MEAFA Professional Development Workshop on Social Media data extraction, management and analysis, 27-30 November 2017

Workshop overview

The total amount of information available in the digital sphere grows rapidly. According to current estimates, from 2013 to 2020, the 'digital universe' will grow by a factor of 10 – from 4.4 ZB to 44 ZB (1 Zettabyte is 100,000,000,000 GB). Large amounts of data are accumulated at social media sites. There are hundreds of the social media sites, created for different purposes; the largest of these have more than 2 billion registered users. Many social media sites provide API interface, that allow their data to be collected and analysed.

In this workshop we will review key concepts in data extraction and management, in particular, how data can be handled using relational database management systems, and understand how unstructured data from the WWW and social media can be gathered, parsed, loaded into the database, and analysed. In addition, the workshop will cover the basics of network science and its applications. The special attention will be put on overviewing concepts and characteristics that are useful for analysing social, economic and financial networks. For example, various centrality concepts which have been developed in social network analysis to identify the most influential players in social networks will be considered in detail.

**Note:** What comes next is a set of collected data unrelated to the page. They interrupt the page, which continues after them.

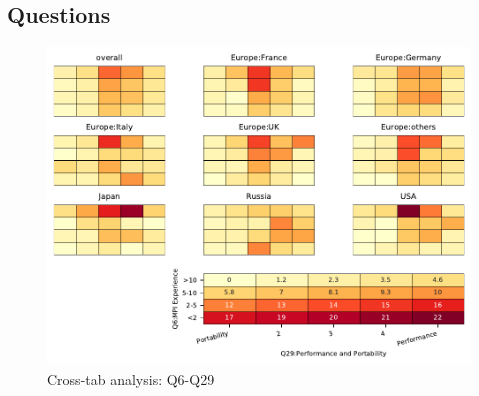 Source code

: 
\subsection{Questions}


\begin{figure}
\begin{center}
\includegraphics[width=12cm]{../pdfs/Q6-Q29.pdf}
\caption{Cross-tab analysis: Q6-Q29}
\label{fig:Q6-Q29}
\end{center}
\end{figure}
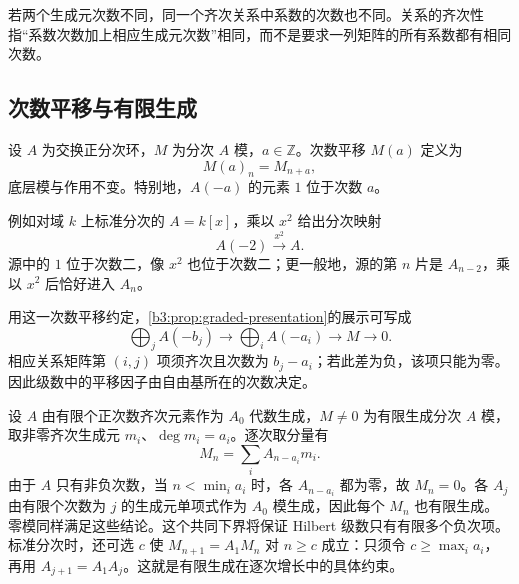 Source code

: 若两个生成元次数不同，同一个齐次关系中系数的次数也不同。关系的齐次性指“系数次数加上相应生成元次数”相同，而不是要求一列矩阵的所有系数都有相同次数。

\subsection{次数平移与有限生成}
\label{b3:subsec:1101:03}

\begin{definition}\label{b3:def:grading-shift}
	设 \(A\) 为交换正分次环，\(M\) 为分次 \(A\) 模，\(a\in\mathbb Z\)。次数平移 \(M(a)\) 定义为
	\[
		M(a)_n=M_{n+a},
	\]
	底层模与作用不变。特别地，\(A(-a)\) 的元素 \(1\) 位于次数 \(a\)。
\end{definition}

例如对域 \(k\) 上标准分次的 \(A=k[x]\)，乘以 \(x^2\) 给出分次映射
\[
	A(-2)\xrightarrow{\ x^2\ }A.
\]
源中的 \(1\) 位于次数二，像 \(x^2\) 也位于次数二；更一般地，源的第 \(n\) 片是 \(A_{n-2}\)，乘以 \(x^2\) 后恰好进入 \(A_n\)。

\ProseParagraphBreak
用这一次数平移约定，\cref{b3:prop:graded-presentation}的展示可写成
\[
	\bigoplus_j A(-b_j)\longrightarrow\bigoplus_i A(-a_i) \longrightarrow M\longrightarrow0.
\]
相应关系矩阵第 \((i,j)\) 项须齐次且次数为 \(b_j-a_i\)；若此差为负，该项只能为零。因此级数中的平移因子由自由基所在的次数决定。

\ProseParagraphBreak
设 \(A\) 由有限个正次数齐次元素作为 \(A_0\) 代数生成，\(M\ne0\) 为有限生成分次 \(A\) 模，取非零齐次生成元 \(m_i\)、\(\deg m_i=a_i\)。逐次取分量有
\[
	M_n=\sum_i A_{n-a_i}m_i.
\]
由于 \(A\) 只有非负次数，当 \(n<\min_i a_i\) 时，各 \(A_{n-a_i}\) 都为零，故 \(M_n=0\)。各 \(A_j\) 由有限个次数为 \(j\) 的生成元单项式作为 \(A_0\) 模生成，因此每个 \(M_n\) 也有限生成。零模同样满足这些结论。这个共同下界将保证 Hilbert 级数只有有限多个负次项。标准分次时，还可选 \(c\) 使 \(M_{n+1}=A_1M_n\) 对 \(n\ge c\) 成立：只须令 \(c\ge\max_i a_i\)，再用 \(A_{j+1}=A_1A_j\)。这就是有限生成在逐次增长中的具体约束。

Network-based approaches for extracting useful information from financial data sources will also be presented.

The workshop will use the Python programming language (anaconda distribution), the Tweepy Python library for accessing the Twitter API and the PostgreSQL database (open source database management system).

Social Media workshop presenters

The presenters are Alexander Semenov of the Social Media Analysis Group, Department of Computer Science and Information Systems at the University of Jyvaskyla, Finland, and Alexander Veremyev, Department of Industrial Engineering & Management Systems, University of Central Florida, USA. Alexander Semenov is an expert in social media big data monitoring and analysis, including information spread and detection of identify theft, analysis of large social media graphs, evolving networks and blockchain networks, reposting cascades and clustering. Alexander Veremyev is an expert in mathematical modelling, development and analysis of efficient methods for solving various combinatorial optimization problems in complex networks including network interdiction, critical component detection, influence maximization, strategic network formation, efficient network design, learning in networks, consensus and cooperation, clustering and community detection, interdependent multilayer networks and network-based data mining.

Content decription

You may attend any one day or any combination of the following days.

Day 1 (Monday 27 Nov 2017): Introduction to Python by Dmytro Matsypura, Business Analytics, The University of Sydney

This day assumes no previous knowledge of Python. Days 2-4 of the workshop assume entry level knowledge of Python, so if you have no previous experience with Python then you should attend Day 1. The day introduces Python, its limitations and strengths, and core syntactic features. It discusses key principles and presents notable features, including data types, data structures and looping techniques. The day is of interest to those who are new to Python or have no prior programming experience. It is also useful to those with limited programming experience who wish to attain a more structural understanding of Python.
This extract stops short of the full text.